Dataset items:
——
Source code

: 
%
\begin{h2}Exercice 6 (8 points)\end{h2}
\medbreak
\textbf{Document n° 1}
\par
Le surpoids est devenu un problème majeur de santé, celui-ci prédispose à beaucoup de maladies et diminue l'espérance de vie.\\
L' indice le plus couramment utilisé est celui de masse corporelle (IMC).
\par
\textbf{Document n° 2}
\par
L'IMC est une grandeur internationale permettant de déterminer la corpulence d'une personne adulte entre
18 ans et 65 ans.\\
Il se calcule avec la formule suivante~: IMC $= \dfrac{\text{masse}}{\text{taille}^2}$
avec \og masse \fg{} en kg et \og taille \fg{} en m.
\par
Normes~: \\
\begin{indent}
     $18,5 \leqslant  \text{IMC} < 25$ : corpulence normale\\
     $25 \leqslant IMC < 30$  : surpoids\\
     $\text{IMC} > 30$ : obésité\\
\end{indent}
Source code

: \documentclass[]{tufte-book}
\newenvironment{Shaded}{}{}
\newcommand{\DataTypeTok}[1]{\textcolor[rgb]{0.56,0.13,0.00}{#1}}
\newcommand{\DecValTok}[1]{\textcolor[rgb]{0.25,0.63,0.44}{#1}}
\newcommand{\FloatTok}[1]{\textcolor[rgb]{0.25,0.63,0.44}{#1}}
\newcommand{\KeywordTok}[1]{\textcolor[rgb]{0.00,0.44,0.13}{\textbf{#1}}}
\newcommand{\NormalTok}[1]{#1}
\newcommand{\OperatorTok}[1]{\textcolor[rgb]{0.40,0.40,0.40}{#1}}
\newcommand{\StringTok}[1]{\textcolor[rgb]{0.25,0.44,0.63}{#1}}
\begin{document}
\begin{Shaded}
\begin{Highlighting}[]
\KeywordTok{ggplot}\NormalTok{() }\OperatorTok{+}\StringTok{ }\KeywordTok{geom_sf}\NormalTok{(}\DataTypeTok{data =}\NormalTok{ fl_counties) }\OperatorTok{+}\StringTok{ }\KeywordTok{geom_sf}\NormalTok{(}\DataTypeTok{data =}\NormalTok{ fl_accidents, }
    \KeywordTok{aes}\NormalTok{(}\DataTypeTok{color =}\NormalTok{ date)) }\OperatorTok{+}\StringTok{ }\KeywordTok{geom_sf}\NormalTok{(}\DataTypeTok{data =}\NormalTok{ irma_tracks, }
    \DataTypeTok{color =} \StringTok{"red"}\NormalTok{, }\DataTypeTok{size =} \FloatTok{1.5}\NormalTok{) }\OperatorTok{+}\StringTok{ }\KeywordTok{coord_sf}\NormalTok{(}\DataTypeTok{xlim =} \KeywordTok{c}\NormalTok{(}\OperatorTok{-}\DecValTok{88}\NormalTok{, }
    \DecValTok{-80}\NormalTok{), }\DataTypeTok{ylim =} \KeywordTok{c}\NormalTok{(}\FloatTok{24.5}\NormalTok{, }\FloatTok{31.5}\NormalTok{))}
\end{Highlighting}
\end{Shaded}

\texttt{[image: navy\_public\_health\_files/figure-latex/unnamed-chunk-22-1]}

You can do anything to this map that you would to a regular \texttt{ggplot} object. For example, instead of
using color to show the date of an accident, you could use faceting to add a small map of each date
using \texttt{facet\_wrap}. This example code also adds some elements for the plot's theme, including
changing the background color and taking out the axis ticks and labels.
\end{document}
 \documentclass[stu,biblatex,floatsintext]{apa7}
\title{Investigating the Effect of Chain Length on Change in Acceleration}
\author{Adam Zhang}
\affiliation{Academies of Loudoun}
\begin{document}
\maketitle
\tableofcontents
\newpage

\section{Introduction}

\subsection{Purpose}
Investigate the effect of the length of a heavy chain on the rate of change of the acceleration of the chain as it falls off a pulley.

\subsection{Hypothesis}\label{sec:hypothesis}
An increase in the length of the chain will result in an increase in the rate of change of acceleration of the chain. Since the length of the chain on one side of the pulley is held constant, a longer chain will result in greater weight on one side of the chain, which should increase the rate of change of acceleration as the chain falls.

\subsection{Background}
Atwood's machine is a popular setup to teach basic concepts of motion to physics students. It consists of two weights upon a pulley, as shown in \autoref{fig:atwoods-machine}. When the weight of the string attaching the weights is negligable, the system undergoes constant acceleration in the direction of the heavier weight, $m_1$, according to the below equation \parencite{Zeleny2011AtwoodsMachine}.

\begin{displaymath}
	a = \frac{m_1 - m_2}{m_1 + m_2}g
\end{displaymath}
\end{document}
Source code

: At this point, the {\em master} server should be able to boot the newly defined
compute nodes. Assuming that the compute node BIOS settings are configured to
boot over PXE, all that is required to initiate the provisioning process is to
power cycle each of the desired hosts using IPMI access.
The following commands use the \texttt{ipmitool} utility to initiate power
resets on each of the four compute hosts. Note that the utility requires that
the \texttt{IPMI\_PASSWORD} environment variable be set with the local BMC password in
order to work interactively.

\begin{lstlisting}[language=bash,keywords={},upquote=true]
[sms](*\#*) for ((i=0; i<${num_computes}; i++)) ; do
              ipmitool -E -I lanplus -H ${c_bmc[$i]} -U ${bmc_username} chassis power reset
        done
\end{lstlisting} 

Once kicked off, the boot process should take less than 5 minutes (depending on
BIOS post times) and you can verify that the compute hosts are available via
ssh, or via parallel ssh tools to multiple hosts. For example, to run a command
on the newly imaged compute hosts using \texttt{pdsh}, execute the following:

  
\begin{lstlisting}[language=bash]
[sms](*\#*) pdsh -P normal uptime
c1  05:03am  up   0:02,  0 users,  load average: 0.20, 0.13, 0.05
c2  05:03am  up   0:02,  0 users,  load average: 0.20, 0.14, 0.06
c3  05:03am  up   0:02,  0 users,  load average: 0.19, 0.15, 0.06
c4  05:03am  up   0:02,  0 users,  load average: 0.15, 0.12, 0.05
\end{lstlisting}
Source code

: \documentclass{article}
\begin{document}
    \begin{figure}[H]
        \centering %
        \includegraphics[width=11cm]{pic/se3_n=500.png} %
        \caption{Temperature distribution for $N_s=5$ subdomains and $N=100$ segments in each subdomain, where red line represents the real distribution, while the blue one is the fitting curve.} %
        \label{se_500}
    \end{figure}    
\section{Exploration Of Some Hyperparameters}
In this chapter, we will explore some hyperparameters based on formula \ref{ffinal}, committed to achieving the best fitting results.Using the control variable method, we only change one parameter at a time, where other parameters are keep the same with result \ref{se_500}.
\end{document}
——
• Directions: If a line of the data contains the word "Highlighting", count it; say how many such lines there are and nothing else.

• Output below: 2